• Exercise brief
Respond with nothing but the number of lines in this data that include the word "mengembangkan".

################

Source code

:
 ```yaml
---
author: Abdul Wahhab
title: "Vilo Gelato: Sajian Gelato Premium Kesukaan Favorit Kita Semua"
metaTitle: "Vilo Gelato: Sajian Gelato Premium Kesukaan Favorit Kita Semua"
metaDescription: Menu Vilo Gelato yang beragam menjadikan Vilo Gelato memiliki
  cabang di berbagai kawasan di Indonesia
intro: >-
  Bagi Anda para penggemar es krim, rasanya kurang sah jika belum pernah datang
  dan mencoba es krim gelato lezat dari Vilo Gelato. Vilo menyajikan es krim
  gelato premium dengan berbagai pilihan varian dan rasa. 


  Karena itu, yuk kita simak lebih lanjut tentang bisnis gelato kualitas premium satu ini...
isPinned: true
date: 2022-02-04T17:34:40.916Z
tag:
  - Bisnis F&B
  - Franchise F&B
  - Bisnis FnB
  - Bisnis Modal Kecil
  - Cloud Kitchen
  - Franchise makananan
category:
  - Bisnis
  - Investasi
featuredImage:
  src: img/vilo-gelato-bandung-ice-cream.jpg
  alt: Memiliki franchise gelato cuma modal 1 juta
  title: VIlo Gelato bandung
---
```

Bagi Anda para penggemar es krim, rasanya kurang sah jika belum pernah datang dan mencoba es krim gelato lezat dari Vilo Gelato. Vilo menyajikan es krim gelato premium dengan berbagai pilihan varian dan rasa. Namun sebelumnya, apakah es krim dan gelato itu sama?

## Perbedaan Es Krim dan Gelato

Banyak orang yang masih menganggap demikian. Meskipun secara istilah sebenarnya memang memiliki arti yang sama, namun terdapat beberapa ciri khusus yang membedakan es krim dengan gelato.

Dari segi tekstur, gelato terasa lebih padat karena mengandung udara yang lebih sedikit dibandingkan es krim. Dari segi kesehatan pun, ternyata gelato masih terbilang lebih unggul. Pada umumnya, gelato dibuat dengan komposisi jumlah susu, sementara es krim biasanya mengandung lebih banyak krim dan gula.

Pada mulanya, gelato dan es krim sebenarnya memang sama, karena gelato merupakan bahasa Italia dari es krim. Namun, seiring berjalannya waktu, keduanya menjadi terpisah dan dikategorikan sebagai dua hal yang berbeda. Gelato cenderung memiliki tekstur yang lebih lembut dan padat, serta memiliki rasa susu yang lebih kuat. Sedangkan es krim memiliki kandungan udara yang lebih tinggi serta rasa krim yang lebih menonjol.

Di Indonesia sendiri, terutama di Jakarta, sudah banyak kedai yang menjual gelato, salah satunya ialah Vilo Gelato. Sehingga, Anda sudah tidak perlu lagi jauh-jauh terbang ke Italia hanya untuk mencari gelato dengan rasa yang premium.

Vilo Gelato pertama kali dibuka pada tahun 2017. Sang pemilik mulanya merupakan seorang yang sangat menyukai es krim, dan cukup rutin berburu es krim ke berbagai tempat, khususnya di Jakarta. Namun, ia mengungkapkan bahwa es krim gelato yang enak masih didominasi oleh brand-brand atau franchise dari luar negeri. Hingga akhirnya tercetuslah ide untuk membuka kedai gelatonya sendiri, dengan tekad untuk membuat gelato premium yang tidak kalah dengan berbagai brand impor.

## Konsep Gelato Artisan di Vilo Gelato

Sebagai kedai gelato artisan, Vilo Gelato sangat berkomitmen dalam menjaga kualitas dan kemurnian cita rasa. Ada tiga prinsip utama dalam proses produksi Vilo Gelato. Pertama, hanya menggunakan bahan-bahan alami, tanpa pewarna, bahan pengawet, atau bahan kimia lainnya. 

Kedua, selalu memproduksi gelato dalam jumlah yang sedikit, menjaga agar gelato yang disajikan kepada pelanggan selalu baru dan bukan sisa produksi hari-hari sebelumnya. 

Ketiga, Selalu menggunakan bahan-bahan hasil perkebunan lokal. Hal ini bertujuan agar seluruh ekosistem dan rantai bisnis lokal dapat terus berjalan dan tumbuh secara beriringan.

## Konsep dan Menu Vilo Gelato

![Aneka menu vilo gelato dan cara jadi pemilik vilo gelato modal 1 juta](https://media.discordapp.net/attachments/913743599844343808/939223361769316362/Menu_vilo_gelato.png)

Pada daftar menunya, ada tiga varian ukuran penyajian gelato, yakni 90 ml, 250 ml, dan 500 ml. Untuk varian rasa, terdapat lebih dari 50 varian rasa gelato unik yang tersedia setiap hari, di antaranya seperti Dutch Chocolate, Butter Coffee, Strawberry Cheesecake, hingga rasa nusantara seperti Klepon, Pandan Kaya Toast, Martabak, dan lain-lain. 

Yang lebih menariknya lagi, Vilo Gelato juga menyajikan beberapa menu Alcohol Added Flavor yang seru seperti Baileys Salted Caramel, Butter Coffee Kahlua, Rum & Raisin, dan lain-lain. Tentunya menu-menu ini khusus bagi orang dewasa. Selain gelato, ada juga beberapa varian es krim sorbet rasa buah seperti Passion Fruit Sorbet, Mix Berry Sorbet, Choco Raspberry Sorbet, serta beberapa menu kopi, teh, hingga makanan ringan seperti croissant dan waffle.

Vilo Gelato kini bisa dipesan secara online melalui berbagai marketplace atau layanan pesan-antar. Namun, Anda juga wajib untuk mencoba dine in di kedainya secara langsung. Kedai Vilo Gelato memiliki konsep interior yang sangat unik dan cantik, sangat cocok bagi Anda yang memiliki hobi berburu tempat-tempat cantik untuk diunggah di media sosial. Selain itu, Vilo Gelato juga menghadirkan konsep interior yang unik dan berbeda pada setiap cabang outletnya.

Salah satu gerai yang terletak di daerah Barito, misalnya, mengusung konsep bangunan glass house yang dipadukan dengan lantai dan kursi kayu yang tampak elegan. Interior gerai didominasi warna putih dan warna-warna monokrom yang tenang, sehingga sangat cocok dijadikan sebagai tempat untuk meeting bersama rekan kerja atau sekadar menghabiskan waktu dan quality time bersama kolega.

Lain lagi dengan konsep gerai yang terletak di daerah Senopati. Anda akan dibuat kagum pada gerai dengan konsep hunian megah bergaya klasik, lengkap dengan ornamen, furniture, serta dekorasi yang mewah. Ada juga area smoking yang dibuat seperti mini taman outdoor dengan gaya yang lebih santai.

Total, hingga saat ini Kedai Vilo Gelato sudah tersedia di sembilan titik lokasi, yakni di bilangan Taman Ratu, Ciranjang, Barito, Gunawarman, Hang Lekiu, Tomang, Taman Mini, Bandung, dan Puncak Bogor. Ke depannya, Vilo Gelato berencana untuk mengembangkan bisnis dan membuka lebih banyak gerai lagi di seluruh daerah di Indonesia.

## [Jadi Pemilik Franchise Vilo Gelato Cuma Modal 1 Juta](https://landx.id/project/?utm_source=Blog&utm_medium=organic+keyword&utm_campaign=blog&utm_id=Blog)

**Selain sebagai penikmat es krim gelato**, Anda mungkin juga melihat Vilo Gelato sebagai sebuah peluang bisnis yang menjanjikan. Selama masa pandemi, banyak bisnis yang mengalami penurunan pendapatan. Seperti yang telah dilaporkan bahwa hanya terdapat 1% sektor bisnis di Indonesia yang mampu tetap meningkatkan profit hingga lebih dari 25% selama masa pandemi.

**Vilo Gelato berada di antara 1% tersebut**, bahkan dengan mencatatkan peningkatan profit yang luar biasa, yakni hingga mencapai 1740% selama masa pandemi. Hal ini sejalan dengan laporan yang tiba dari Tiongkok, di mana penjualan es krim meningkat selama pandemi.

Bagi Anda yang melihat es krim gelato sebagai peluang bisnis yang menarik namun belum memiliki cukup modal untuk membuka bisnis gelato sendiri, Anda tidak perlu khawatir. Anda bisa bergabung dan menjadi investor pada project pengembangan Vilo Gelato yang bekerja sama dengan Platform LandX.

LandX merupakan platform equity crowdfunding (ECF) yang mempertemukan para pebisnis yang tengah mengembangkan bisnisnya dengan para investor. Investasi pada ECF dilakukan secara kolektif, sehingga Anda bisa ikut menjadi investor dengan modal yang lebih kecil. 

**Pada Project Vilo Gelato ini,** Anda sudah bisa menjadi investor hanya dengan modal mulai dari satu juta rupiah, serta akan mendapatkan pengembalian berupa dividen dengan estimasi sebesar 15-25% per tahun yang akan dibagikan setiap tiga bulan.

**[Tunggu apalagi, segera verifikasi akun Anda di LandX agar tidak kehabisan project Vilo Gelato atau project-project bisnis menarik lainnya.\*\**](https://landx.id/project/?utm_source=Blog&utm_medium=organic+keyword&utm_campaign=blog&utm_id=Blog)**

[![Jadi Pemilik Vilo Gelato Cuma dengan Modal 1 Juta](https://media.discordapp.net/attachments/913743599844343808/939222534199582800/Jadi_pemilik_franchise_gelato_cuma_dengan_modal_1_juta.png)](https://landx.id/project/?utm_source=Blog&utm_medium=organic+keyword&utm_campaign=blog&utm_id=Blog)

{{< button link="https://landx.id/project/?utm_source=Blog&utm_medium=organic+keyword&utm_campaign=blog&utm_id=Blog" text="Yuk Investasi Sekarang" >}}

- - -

################

• Final answer
2